Jessica Gracie

Hi, my name is Jessie, I am 43 years old, and a little over 10 years ago I was diagnosed with Lyme disease, chronic Bartonella, and Babesia.

Like many chronic illness patients, my infection began long before my actual diagnosis date. My story begins at 9 years old when I was washing the family dog. She had a lot of fleas and ticks that summer and as I soaped her up, they began crawling all over me. At one point I noticed they were also inside the soap bubbles on my hands. Without thinking, I scratched my head which transferred one to my ear. That tick eventually crawled inside my ear canal where it bit me. I remember the pain being excruciating, with my screams my mother came running out with a pair of tweezers and plucked it out.

The unfortunate part to this story is that we lived in Hawaii where no one was educated about the disease potential of ticks. Not even the doctors. So, shortly after the bite when I got a fever of 105.3 and was riddled with pain and disorientation, my family chalked it up to a simple flu. After that, nothing was ever the same for me again. For the rest of my childhood and young adult life I was the person who got every cold, flu, or sinus infection. My immune system was constantly in battle and between the times I wasn’t “down for the count”, I found myself spending it always “catching up” with life i.e., working out to rebuild my body, or catching up with schoolwork, or catching up with a simple social life.

My family was military and growing up we were raised with the belief that it doesn’t matter if you’re sick/injured or not, you just get up and face the day. So even though my body was sending constant messages of pain and discomfort physically and emotionally, at an early age I learned to ignore them which inevitably shut down my capacity to recognize my own needs. By the time I turned 30 years old, I began losing the ability to ignore myself and my symptoms grew very serious. Aside from textbook symptomologies of Lyme disease, I also had a few that were so odd and strange it even stumped the most experienced Lyme literate doctors. I was sweating blood, suddenly speaking backwards, and completely forgetting how to walk downstairs. By the time I realized I needed help, I couldn’t remember what the colors of the traffic lights meant while driving, and had begun to train myself to follow what other drivers where doing (like slowing down or speeding up) just to get myself home.

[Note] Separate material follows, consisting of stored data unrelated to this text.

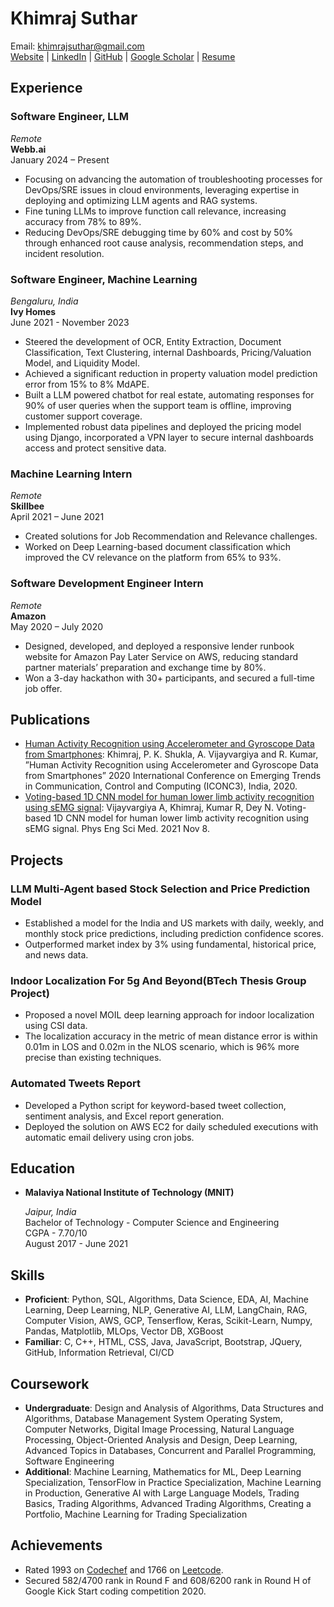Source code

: # Khimraj Suthar

Email: [khimrajsuthar@gmail.com](mailto:) \
[Website](https://khimrajsuthar.com/) | [LinkedIn](https://www.linkedin.com/in/khimraj-suthar-20b7aa122) | [GitHub](https://www.github.com/khimraj) | [Google Scholar](https://scholar.google.com/citations?user=RpBv3XcAAAAJ&hl=en) | [Resume](./resume.pdf)

## Experience

### Software Engineer, LLM

_Remote_ \
**Webb.ai**\
January 2024 – Present
- Focusing on advancing the automation of troubleshooting processes for DevOps/SRE issues in cloud environments, leveraging expertise in deploying and optimizing LLM agents and RAG systems.
- Fine tuning LLMs to improve function call relevance, increasing accuracy from 78% to 89%.
- Reducing DevOps/SRE debugging time by 60% and cost by 50% through enhanced root cause analysis, recommendation steps, and incident resolution.

### Software Engineer, Machine Learning

_Bengaluru, India_ \
**Ivy Homes**\
June 2021 - November 2023
- Steered the development of OCR, Entity Extraction, Document Classification, Text Clustering, internal Dashboards, Pricing/Valuation Model, and Liquidity Model.
- Achieved a significant reduction in property valuation model prediction error from 15% to 8% MdAPE.
- Built a LLM powered chatbot for real estate, automating responses for 90% of user queries when the support team is offline, improving customer support coverage.
- Implemented robust data pipelines and deployed the pricing model using Django, incorporated a VPN layer to secure internal dashboards access and protect sensitive data.

### Machine Learning Intern

_Remote_ \
**Skillbee**\
April 2021 – June 2021
- Created solutions for Job Recommendation and Relevance challenges.
- Worked on Deep Learning-based document classification which improved the CV relevance on the platform from 65% to 93%.

### Software Development Engineer Intern

_Remote_ \
**Amazon**\
May 2020 – July 2020
- Designed, developed, and deployed a responsive lender runbook website for Amazon Pay Later Service on AWS, reducing standard partner materials’ preparation and exchange time by 80%.
- Won a 3-day hackathon with 30+ participants, and secured a full-time job offer.


## Publications

- [Human Activity Recognition using Accelerometer and Gyroscope Data from Smartphones](https://ieeexplore.ieee.org/document/9117456): Khimraj, P. K. Shukla, A. Vijayvargiya and R. Kumar, ”Human Activity Recognition using Accelerometer and Gyroscope Data from Smartphones” 2020 International Conference on Emerging Trends in Communication, Control and Computing (ICONC3), India, 2020.
- [Voting-based 1D CNN model for human lower limb activity recognition using sEMG signal](https://link.springer.com/article/10.1007/s13246-021-01071-6): Vijayvargiya A, Khimraj, Kumar R, Dey N. Voting-based 1D CNN model for human lower limb activity recognition using sEMG signal. Phys Eng Sci Med. 2021 Nov 8.

## Projects

### LLM Multi-Agent based Stock Selection and Price Prediction Model

- Established a model for the India and US markets with daily, weekly, and monthly stock price predictions, including prediction confidence scores.
- Outperformed market index by 3% using fundamental, historical price, and news data.

### Indoor Localization For 5g And Beyond(BTech Thesis Group Project)

- Proposed a novel MOIL deep learning approach for indoor localization using CSI data.
- The localization accuracy in the metric of mean distance error is within 0.01m in LOS and 0.02m in the NLOS scenario, which is 96% more precise than existing techniques.

### Automated Tweets Report

- Developed a Python script for keyword-based tweet collection, sentiment analysis, and Excel report generation.
- Deployed the solution on AWS EC2 for daily scheduled executions with automatic email delivery using cron jobs.


## Education

- **Malaviya National Institute of Technology (MNIT)**

    _Jaipur, India_\
    Bachelor of Technology - Computer Science and Engineering\
    CGPA - 7.70/10\
    August 2017 - June 2021


## Skills

- **Proficient**: Python, SQL, Algorithms, Data Science, EDA, AI, Machine Learning, Deep Learning, NLP, Generative AI, LLM, LangChain, RAG, Computer Vision, AWS, GCP, Tenserflow, Keras, Scikit-Learn, Numpy, Pandas, Matplotlib, MLOps, Vector DB, XGBoost
- **Familiar**: C, C++, HTML, CSS, Java, JavaScript, Bootstrap, JQuery, GitHub, Information Retrieval, CI/CD

## Coursework

- **Undergraduate**: Design and Analysis of Algorithms, Data Structures and Algorithms, Database Management System Operating System, Computer Networks, Digital Image Processing, Natural Language Processing, Object-Oriented Analysis and Design, Deep Learning, Advanced Topics in Databases, Concurrent and Parallel Programming, Software Engineering
- **Additional**: Machine Learning, Mathematics for ML, Deep Learning Specialization, TensorFlow in Practice Specialization, Machine Learning in Production, Generative AI with Large Language Models, Trading Basics, Trading Algorithms, Advanced Trading Algorithms, Creating a Portfolio, Machine Learning for Trading Specialization

## Achievements

- Rated 1993 on [Codechef](https://www.codechef.com/users/khimrajsuthar) and 1766 on [Leetcode](https://leetcode.com/khimrajsuthar/).
- Secured 582/4700 rank in Round F and 608/6200 rank in Round H of Google Kick Start coding competition 2020.

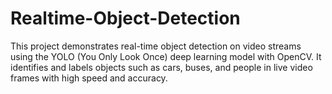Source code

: # Realtime-Object-Detection
This project demonstrates real-time object detection on video streams using the YOLO (You Only Look Once) deep learning model with OpenCV. It identifies and labels objects such as cars, buses, and people in live video frames with high speed and accuracy.
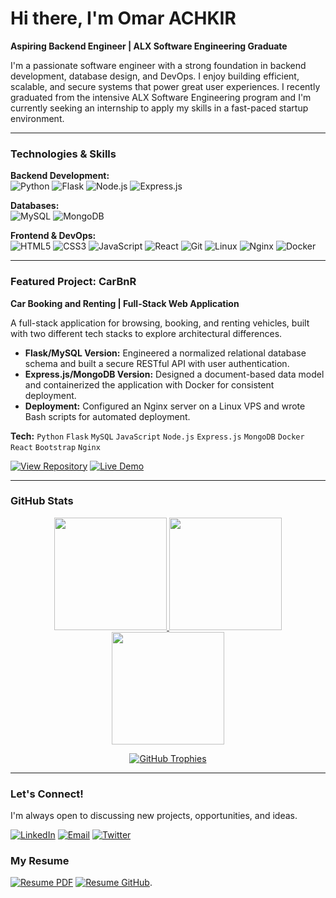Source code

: # Hi there, I'm Omar ACHKIR

**Aspiring Backend Engineer | ALX Software Engineering Graduate**

I'm a passionate software engineer with a strong foundation in backend development, database design, and DevOps. I enjoy building efficient, scalable, and secure systems that power great user experiences. I recently graduated from the intensive ALX Software Engineering program and I'm currently seeking an internship to apply my skills in a fast-paced startup environment.

---

### Technologies & Skills

**Backend Development:**  
![Python](https://img.shields.io/badge/Python-3776AB?style=for-the-badge&logo=python&logoColor=white)
![Flask](https://img.shields.io/badge/Flask-000000?style=for-the-badge&logo=flask&logoColor=white)
![Node.js](https://img.shields.io/badge/Node.js-339933?style=for-the-badge&logo=nodedotjs&logoColor=white)
![Express.js](https://img.shields.io/badge/Express.js-000000?style=for-the-badge&logo=express&logoColor=white)

**Databases:**  
![MySQL](https://img.shields.io/badge/MySQL-4479A1?style=for-the-badge&logo=mysql&logoColor=white)
![MongoDB](https://img.shields.io/badge/MongoDB-47A248?style=for-the-badge&logo=mongodb&logoColor=white)

**Frontend & DevOps:**  
![HTML5](https://img.shields.io/badge/HTML5-E34F26?style=for-the-badge&logo=html5&logoColor=white)
![CSS3](https://img.shields.io/badge/CSS3-1572B6?style=for-the-badge&logo=css3&logoColor=white)
![JavaScript](https://img.shields.io/badge/JavaScript-F7DF1E?style=for-the-badge&logo=javascript&logoColor=black)
![React](https://img.shields.io/badge/React-20232A?style=for-the-badge&logo=react&logoColor=61DAFB)
![Git](https://img.shields.io/badge/Git-F05032?style=for-the-badge&logo=git&logoColor=white)
![Linux](https://img.shields.io/badge/Linux-FCC624?style=for-the-badge&logo=linux&logoColor=black)
![Nginx](https://img.shields.io/badge/Nginx-009639?style=for-the-badge&logo=nginx&logoColor=white)
![Docker](https://img.shields.io/badge/Docker-2496ED?style=for-the-badge&logo=docker&logoColor=white)

---

### Featured Project: CarBnR

**Car Booking and Renting | Full-Stack Web Application**

A full-stack application for browsing, booking, and renting vehicles, built with two different tech stacks to explore architectural differences.

*   **Flask/MySQL Version:** Engineered a normalized relational database schema and built a secure RESTful API with user authentication.
*   **Express.js/MongoDB Version:** Designed a document-based data model and containerized the application with Docker for consistent deployment.
*   **Deployment:** Configured an Nginx server on a Linux VPS and wrote Bash scripts for automated deployment.

**Tech:** `Python` `Flask` `MySQL` `JavaScript` `Node.js` `Express.js` `MongoDB` `Docker` `React` `Bootstrap` `Nginx`

[![View Repository](https://img.shields.io/badge/GitHub-View_Repository-181717?style=for-the-badge&logo=github)](https://github.com/OMARAMO77/CarBnR_v5)
[![Live Demo](https://img.shields.io/badge/Vercel-Live_Demo-000000?style=for-the-badge&logo=vercel&logoColor=white)](https://omar.carbnr.me)

---

### GitHub Stats

<p align="center">
  
  <a href="https://github.com/OMARAMO77">
    <img height="180em" src="https://github-readme-stats.vercel.app/api?username=OMARAMO77&show_icons=true&theme=radical&hide_border=true&count_private=true&include_all_commits=true" />
    <img height="180em" src="https://github-readme-stats.vercel.app/api/top-langs/?username=OMARAMO77&theme=radical&hide_border=true&layout=compact&langs_count=8&exclude_repo=github-readme-stats" />
  </a>
  
  <a href="https://github.com/OMARAMO77">
    <img height="180em" src="https://github-readme-streak-stats.herokuapp.com/?user=OMARAMO77&theme=radical&hide_border=true&fire=DD2727&ring=DD2727&currStreakLabel=DD2727" />
  </a>

</p>

<p align="center">
  <a href="https://github.com/OMARAMO77">
    <img src="https://github-profile-trophy.vercel.app/?username=OMARAMO77&theme=radical&no-frame=true&column=7&margin-w=10&margin-h=10&no-bg=true" alt="GitHub Trophies" />
  </a>
</p>

---

### Let's Connect!

I'm always open to discussing new projects, opportunities, and ideas.

[![LinkedIn](https://img.shields.io/badge/LinkedIn-Connect-%230077B5?logo=linkedin&style=for-the-badge)](https://www.linkedin.com/in/omar-achkir-60b506384)
[![Email](https://img.shields.io/badge/Email-Contact-%23D14836?logo=gmail&style=for-the-badge)](mailto:omar0642624692@gmail.com)
[![Twitter](https://img.shields.io/badge/Twitter-Follow-%231DA1F2?logo=twitter&style=for-the-badge)](https://x.com/OmarKnight123)

### My Resume

[![Resume PDF](https://img.shields.io/badge/PDF_Resume-View-%23000000?logo=adobe-acrobat-reader&style=for-the-badge)](https://drive.google.com/file/d/12CkjpBGsa4kc0rN6dKlASQ3RpO51QyIH/preview)
[![Resume GitHub](https://img.shields.io/badge/GitHub_Resume-View-%23181717?logo=github&style=for-the-badge)](https://github.com/OMARAMO77/resume).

Treatment for my Lyme disease finally began at age 33 where I spent the following five years bedridden and alone. I suffered like many of my Lyme disease comrades; sometimes succumbing and surrendering, other times suicidal, but most times so exhausted and left wondering if my life had turned into a never-ending Dark Night of the Soul. How much more could I endure? But shortly after those years of intensive treatments filled with IV’s, antibiotics, anti-malarials, herbs, supplements, you name it I took it, my body began to pull through. A year later I met the most wonderful woman in the world, my soul mate, and 5 years later we were married. I won’t say that I am cured today because I am most certainly not. However, I live with a little more wisdom gained from experience and even with the crippling effects of my joint disfiguration, the onset of random and sudden fevers, the feelings that my skull will come apart due to swelling, I’m still here and still in treatment. I’m also learning how to share this life of patient-hood and chronic illness with my heart. Not just with my partner but with everyone. Falling in love with myself had to come first, then I had to learn how to share that love well with others. Today I take the responsibility on HOW I want to be sick and remind myself that it is still my choice even when every other choice has been stripped of me. I don’t know what my future holds but if I can help one person outside of myself to find their way through this darkness then every moment on this path has been worth it.